A Glimpse of Lenten Service

WordsEach year our seventh grade Applied Christianity: Ethics and Moral Living Christian Education students develop an almsgiving program for our school, St. Mark’s Cathedral School in Shreveport, Louisiana.

We began by learning the biblical works of mercy and reflecting on world problems through a Christian lens as articulated in the United Nations Millennium Development Goals. This year we incorporated a deep study of local, national, and global nonprofit organizations who respond to the cry of the poor in merciful and significant ways. Students used Charity Navigator to learn about 501(c) 3 organizations. The Deacon came to our class to help us learn how we might listen to God speaking to our hearts and to discern a ministry to which we may be called. Students worked with partners to develop a campus-wide marketing campaign and social media venues to raise funds for a charity of the heart, creating box floats in Louisiana style parked in a central walking path for faculty and students throughout the day. Floats this year included:

  • Soccer without Borders
  • Friedreich’s Ataxia Research Alliance
  • Mission Uganda
  • Alzheimer’s Research Foundation
  • Alex’s Lemonade Stand
  • Natural Disaster Search Dog Foundation
  • Episcopal Relief and Development: Rainwater Purification Catch System
  • Interfaith Pharmacy
  • Autism Speaks
  • International Rescue Committee: Send a Girl to School
  • CASA Volunteers for Youth Justice: Board No More
  • Step Forward for North Louisiana

The class decided to adopt as our theme the Dean’s float, which will support the Cathedral Mission trip this summer to Uganda. Our Canon taught us that in Luganda, “Essubbi” means hope, and that hope begins when we run out of our own options and turn to God to save us. As Psalm 121 speaks so well, “I will lift up mine eyes unto the hills, from when cometh my help. My help cometh from the Lord, which made heaven and earth.” The class led Middle School Chapel and we prayed for our hearts to be open and generous.
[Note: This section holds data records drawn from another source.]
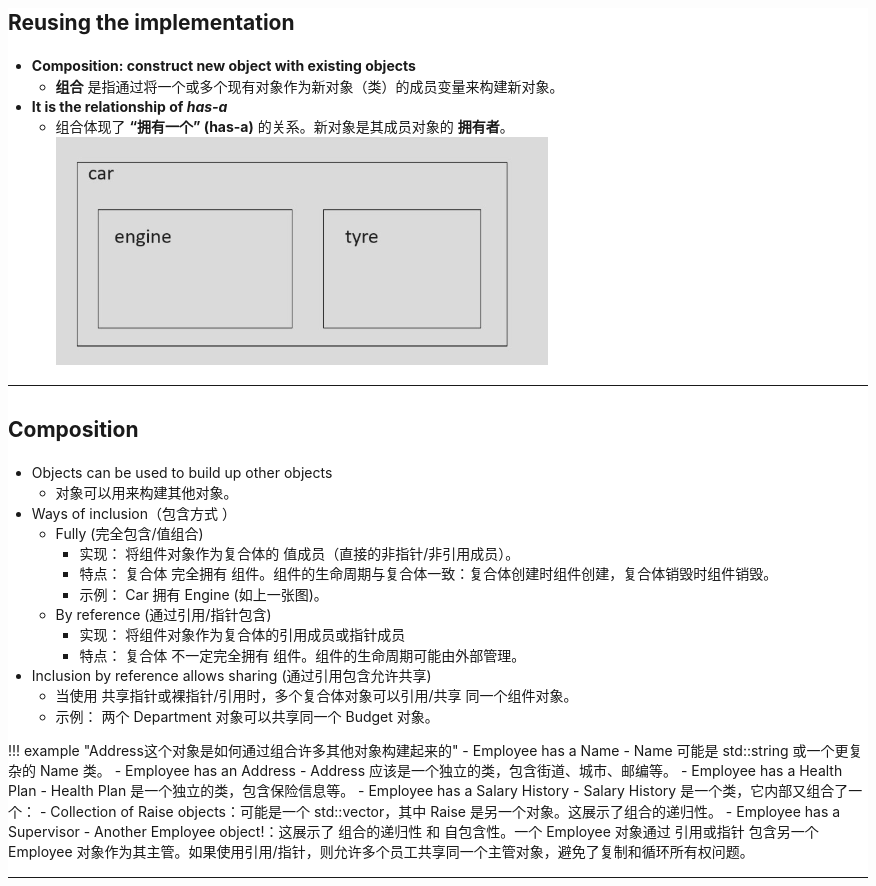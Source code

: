 ## Reusing the implementation
- **Composition: construct new object with existing objects**
    - **组合** 是指通过将一个或多个现有对象作为新对象（类）的成员变量来构建新对象。    
- **It is the relationship of _has-a_**
    - 组合体现了 **“拥有一个” (has-a)** 的关系。新对象是其成员对象的 **拥有者**。
![](附件/Pasted%20image%2020251029113701.png)

---

## Composition

- Objects can be used to build up other objects
    -  对象可以用来构建其他对象。
- Ways of inclusion（包含方式 ）
    - Fully (完全包含/值组合)
        - 实现： 将组件对象作为复合体的 值成员（直接的非指针/非引用成员）。
        - 特点： 复合体 完全拥有 组件。组件的生命周期与复合体一致：复合体创建时组件创建，复合体销毁时组件销毁。
        - 示例： Car 拥有 Engine (如上一张图)。
    - By reference (通过引用/指针包含)
        - 实现： 将组件对象作为复合体的引用成员或指针成员
        - 特点： 复合体 不一定完全拥有 组件。组件的生命周期可能由外部管理。
- Inclusion by reference allows sharing (通过引用包含允许共享)
    - 当使用 共享指针或裸指针/引用时，多个复合体对象可以引用/共享 同一个组件对象。
    - 示例： 两个 Department 对象可以共享同一个 Budget 对象。

!!! example "Address这个对象是如何通过组合许多其他对象构建起来的"
    - Employee has a Name
        - Name 可能是 std::string 或一个更复杂的 Name 类。
    - Employee has an Address
        - Address 应该是一个独立的类，包含街道、城市、邮编等。
    - Employee has a Health Plan
        - Health Plan 是一个独立的类，包含保险信息等。
    - Employee has a Salary History
        - Salary History 是一个类，它内部又组合了一个：
        - Collection of Raise objects：可能是一个 std::vector<Raise>，其中 Raise 是另一个对象。这展示了组合的递归性。
    - Employee has a Supervisor
        - Another Employee object!：这展示了 组合的递归性 和 自包含性。一个 Employee 对象通过 引用或指针 包含另一个 Employee 对象作为其主管。如果使用引用/指针，则允许多个员工共享同一个主管对象，避免了复制和循环所有权问题。

---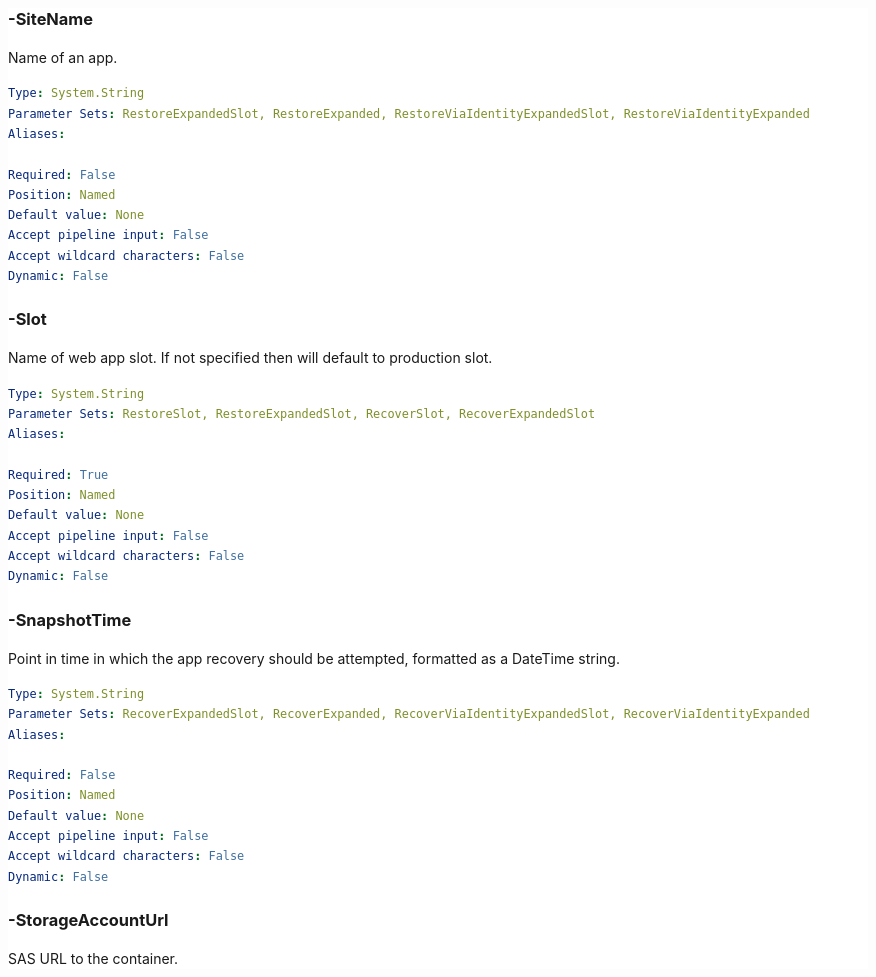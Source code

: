 ### -SiteName
Name of an app.

```yaml
Type: System.String
Parameter Sets: RestoreExpandedSlot, RestoreExpanded, RestoreViaIdentityExpandedSlot, RestoreViaIdentityExpanded
Aliases:

Required: False
Position: Named
Default value: None
Accept pipeline input: False
Accept wildcard characters: False
Dynamic: False
```

### -Slot
Name of web app slot.
If not specified then will default to production slot.

```yaml
Type: System.String
Parameter Sets: RestoreSlot, RestoreExpandedSlot, RecoverSlot, RecoverExpandedSlot
Aliases:

Required: True
Position: Named
Default value: None
Accept pipeline input: False
Accept wildcard characters: False
Dynamic: False
```

### -SnapshotTime
Point in time in which the app recovery should be attempted, formatted as a DateTime string.

```yaml
Type: System.String
Parameter Sets: RecoverExpandedSlot, RecoverExpanded, RecoverViaIdentityExpandedSlot, RecoverViaIdentityExpanded
Aliases:

Required: False
Position: Named
Default value: None
Accept pipeline input: False
Accept wildcard characters: False
Dynamic: False
```

### -StorageAccountUrl
SAS URL to the container.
Students held a kick-off for Soccer without Borders to support immigrant and refugee children and a lemonade stand at lunch to support childhood cancer. They also completed a project for the Rutherford House, a home for hope with troubled teenagers. Our class welcomed guest speakers from the InterFaith Pharmacy and Common Ground to learn about their ministries in the Shreveport-Bossier Community. Our Lower School Christian Education teacher took her students to the Parade of Hope and introduced them to the various opportunities to give.

Student Council was busy as well. They sponsored “Empty Bowls” for the NW Louisiana Food Bank. Middle School students made offerings to paint bowls which were fired and given at a major fundraiser for the hungry. Student Council also collaborated with Deacon Lois to buy new shoes for the women of Holy Cross Hope House. National Junior Honor Society officers decided to collect “Soles for Souls;” new and gently used shoes for local agencies.
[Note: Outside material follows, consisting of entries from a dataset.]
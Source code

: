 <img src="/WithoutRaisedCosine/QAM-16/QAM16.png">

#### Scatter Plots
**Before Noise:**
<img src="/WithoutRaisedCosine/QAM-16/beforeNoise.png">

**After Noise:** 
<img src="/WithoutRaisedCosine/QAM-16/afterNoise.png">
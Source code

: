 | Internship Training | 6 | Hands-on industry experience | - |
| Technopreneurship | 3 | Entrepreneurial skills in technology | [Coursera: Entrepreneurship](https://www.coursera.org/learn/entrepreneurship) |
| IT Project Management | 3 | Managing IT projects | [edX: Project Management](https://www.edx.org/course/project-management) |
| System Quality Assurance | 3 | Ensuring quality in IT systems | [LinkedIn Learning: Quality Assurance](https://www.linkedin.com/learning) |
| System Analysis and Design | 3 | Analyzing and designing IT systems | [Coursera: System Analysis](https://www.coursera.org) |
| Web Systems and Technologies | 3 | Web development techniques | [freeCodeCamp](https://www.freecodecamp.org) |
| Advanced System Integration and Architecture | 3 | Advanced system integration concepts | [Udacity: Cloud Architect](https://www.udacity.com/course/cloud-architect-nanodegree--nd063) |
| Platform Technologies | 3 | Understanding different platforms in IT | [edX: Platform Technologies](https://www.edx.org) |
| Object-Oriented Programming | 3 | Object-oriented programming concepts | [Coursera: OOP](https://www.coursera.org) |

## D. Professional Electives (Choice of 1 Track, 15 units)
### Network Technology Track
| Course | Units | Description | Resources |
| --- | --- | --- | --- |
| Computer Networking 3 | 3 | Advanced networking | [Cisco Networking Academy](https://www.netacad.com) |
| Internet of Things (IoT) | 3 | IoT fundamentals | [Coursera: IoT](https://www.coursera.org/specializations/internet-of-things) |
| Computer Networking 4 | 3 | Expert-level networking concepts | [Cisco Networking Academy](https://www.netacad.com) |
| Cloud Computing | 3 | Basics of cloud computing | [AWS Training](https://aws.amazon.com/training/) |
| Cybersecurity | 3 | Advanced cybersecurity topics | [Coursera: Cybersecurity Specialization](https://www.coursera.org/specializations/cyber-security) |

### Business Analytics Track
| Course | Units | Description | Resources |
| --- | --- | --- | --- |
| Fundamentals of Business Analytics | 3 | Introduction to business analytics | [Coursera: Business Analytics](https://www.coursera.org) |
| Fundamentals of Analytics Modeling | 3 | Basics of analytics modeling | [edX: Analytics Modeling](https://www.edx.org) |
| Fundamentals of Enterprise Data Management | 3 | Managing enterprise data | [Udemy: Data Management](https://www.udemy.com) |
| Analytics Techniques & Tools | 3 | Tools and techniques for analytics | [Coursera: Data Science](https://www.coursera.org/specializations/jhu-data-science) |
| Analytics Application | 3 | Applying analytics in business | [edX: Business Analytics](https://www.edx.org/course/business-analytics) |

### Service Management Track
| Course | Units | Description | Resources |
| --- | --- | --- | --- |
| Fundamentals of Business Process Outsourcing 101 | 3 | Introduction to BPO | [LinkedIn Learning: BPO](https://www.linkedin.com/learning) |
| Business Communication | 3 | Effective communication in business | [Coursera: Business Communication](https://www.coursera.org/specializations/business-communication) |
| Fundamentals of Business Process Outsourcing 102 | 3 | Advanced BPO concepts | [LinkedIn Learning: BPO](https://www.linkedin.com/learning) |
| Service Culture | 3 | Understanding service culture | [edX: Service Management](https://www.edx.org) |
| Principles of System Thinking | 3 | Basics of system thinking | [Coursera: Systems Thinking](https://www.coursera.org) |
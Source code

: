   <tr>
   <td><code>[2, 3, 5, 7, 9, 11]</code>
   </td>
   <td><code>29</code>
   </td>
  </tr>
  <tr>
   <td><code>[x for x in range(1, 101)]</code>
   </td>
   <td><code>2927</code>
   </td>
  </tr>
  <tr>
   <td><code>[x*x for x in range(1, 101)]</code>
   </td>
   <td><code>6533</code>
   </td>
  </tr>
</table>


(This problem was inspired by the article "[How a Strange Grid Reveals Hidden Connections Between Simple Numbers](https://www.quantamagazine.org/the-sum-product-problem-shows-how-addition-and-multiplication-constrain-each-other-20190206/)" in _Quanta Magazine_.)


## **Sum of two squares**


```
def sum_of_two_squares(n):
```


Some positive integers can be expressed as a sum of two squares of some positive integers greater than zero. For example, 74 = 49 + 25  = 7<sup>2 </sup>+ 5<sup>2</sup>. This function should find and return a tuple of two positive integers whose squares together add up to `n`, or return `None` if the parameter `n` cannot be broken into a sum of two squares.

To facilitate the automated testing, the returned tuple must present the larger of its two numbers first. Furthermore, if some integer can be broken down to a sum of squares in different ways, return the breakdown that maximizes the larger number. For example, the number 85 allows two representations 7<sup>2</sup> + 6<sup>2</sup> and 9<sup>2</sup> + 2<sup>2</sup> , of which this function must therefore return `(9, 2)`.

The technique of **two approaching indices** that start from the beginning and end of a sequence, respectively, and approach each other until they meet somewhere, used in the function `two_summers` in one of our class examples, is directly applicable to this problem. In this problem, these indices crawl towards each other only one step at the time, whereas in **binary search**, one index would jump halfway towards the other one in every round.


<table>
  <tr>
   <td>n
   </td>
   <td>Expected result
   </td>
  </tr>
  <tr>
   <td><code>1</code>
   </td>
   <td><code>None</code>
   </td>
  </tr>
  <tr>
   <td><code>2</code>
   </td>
The Service Leadership Club continued their hands on monthly work at Noel Food Pantry, Maggie Lee’s Clothes Closet, Common Ground, Highland Blessing Supper, ARC of Caddo Bossier, and the Veterans Home. They collected a load of cereal for the poor. They also delivered coloring books and crayons for WK South Pediatrics and made Easter baskets for the Child Life Department at University Healthcare.

The faculty has been busy praying for and reaching out to support school families who are bereaved or who experienced serious illness or misfortune.
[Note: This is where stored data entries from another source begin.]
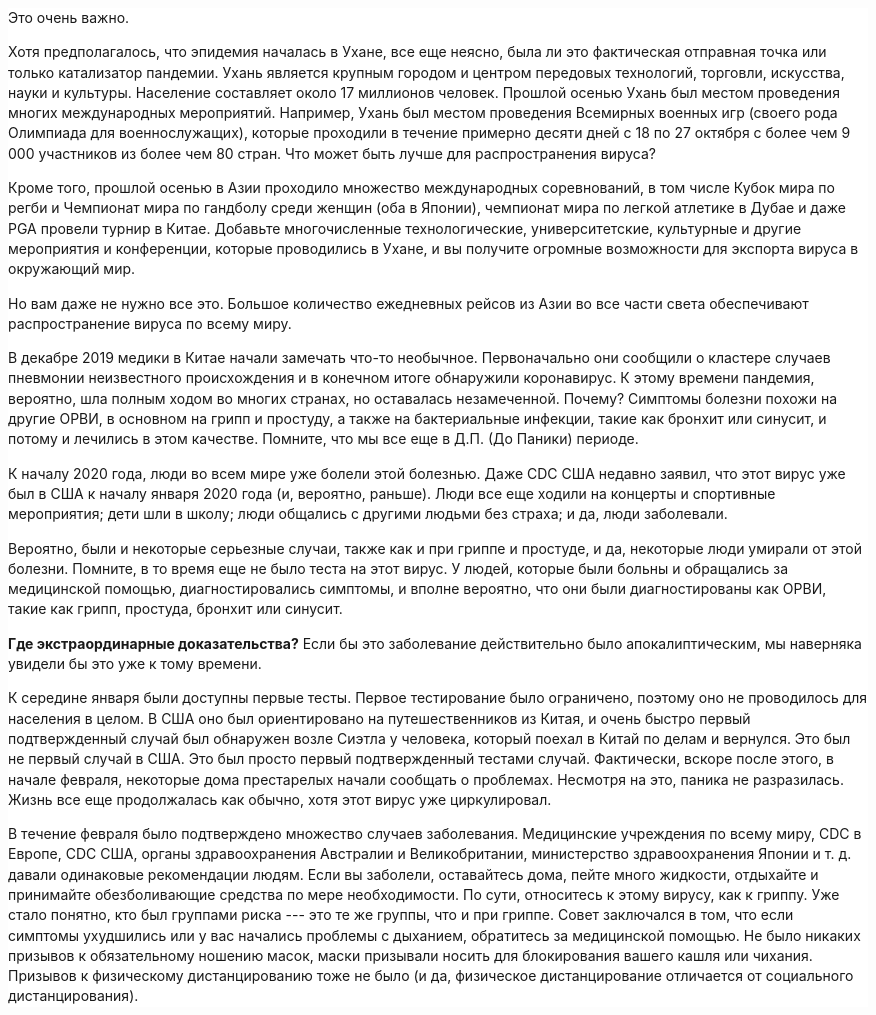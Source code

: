 Это очень важно.

Хотя предполагалось, что эпидемия началась в Ухане, все еще неясно, была ли это фактическая отправная точка или только катализатор пандемии. Ухань является крупным городом и центром передовых технологий, торговли, искусства, науки и культуры. Население составляет около 17 миллионов человек. Прошлой осенью Ухань был местом проведения многих международных мероприятий. Например, Ухань был местом проведения Всемирных военных игр (своего рода Олимпиада для военнослужащих), которые проходили в течение примерно десяти дней с 18 по 27 октября с более чем 9 000 участников из более чем 80 стран. Что может быть лучше для распространения вируса?

Кроме того, прошлой осенью в Азии проходило множество международных соревнований, в том числе Кубок мира по регби и Чемпионат мира по гандболу среди женщин (оба в Японии), чемпионат мира по легкой атлетике в Дубае и даже PGA провели турнир в Китае. Добавьте многочисленные технологические, университетские, культурные и другие мероприятия и конференции, которые проводились в Ухане, и вы получите огромные возможности для экспорта вируса в окружающий мир.

Но вам даже не нужно все это. Большое количество ежедневных рейсов из Азии во все части света обеспечивают распространение вируса по всему миру.

В декабре 2019 медики в Китае начали замечать что-то необычное. Первоначально они сообщили о кластере случаев пневмонии неизвестного происхождения и в конечном итоге обнаружили коронавирус. К этому времени пандемия, вероятно, шла полным ходом во многих странах, но оставалась незамеченной. Почему? Симптомы болезни похожи на другие ОРВИ, в основном на грипп и простуду, а также на бактериальные инфекции, такие как бронхит или синусит, и потому и лечились в этом качестве. Помните, что мы все еще в Д.П. (До Паники) периоде.

К началу 2020 года, люди во всем мире уже болели этой болезнью. Даже CDC США недавно заявил, что этот вирус уже был в США к началу января 2020 года (и, вероятно, раньше). Люди все еще ходили на концерты и спортивные мероприятия; дети шли в школу; люди общались с другими людьми без страха; и да, люди заболевали.

Вероятно, были и некоторые серьезные случаи, также как и при гриппе и простуде, и да, некоторые люди умирали от этой болезни. Помните, в то время еще не было теста на этот вирус. У людей, которые были больны и обращались за медицинской помощью, диагностировались симптомы, и вполне вероятно, что они были диагностированы как ОРВИ, такие как грипп, простуда, бронхит или синусит.

**Где экстраординарные доказательства?** Если бы это заболевание действительно было апокалиптическим, мы наверняка увидели бы это уже к тому времени.

К середине января были доступны первые тесты. Первое тестирование было ограничено, поэтому оно не проводилось для населения в целом. В США оно был ориентировано на путешественников из Китая, и очень быстро первый подтвержденный случай был обнаружен возле Сиэтла у человека, который поехал в Китай по делам и вернулся. Это был не первый случай в США. Это был просто первый подтвержденный тестами случай. Фактически, вскоре после этого, в начале февраля, некоторые дома престарелых начали сообщать о проблемах. Несмотря на это, паника не разразилась. Жизнь все еще продолжалась как обычно, хотя этот вирус уже циркулировал.

В течение февраля было подтверждено множество случаев заболевания. Медицинские учреждения по всему миру, CDC в Европе, CDC США, органы здравоохранения Австралии и Великобритании, министерство здравоохранения Японии и т. д. давали одинаковые рекомендации людям. Если вы заболели, оставайтесь дома, пейте много жидкости, отдыхайте и принимайте обезболивающие средства по мере необходимости. По сути, относитесь к этому вирусу, как к гриппу. Уже стало понятно, кто был группами риска --- это те же группы, что и при гриппе. Совет заключался в том, что если симптомы ухудшились или у вас начались проблемы с дыханием, обратитесь за медицинской помощью. Не было никаких призывов к обязательному ношению масок, маски призывали носить для  блокирования вашего кашля или чихания. Призывов к физическому дистанцированию тоже не было (и да, физическое дистанцирование отличается от социального дистанцирования).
As we walked the Lenten journey of hope, we made a commitment to walk the way of the cross, “worthy of the calling, bearing with one another in love. For there is one body and in one Spirit, just as we are called in one hope.” (Eph. 4) Now we look to God to carry our humble offerings to the throne of grace that we might one day know the eternal hope to which we are called in Christ Jesus our Lord.


Judy Kane, D.Min., is chaplain at St. Mark’s Cathedral School in Shreveport, Louisiana.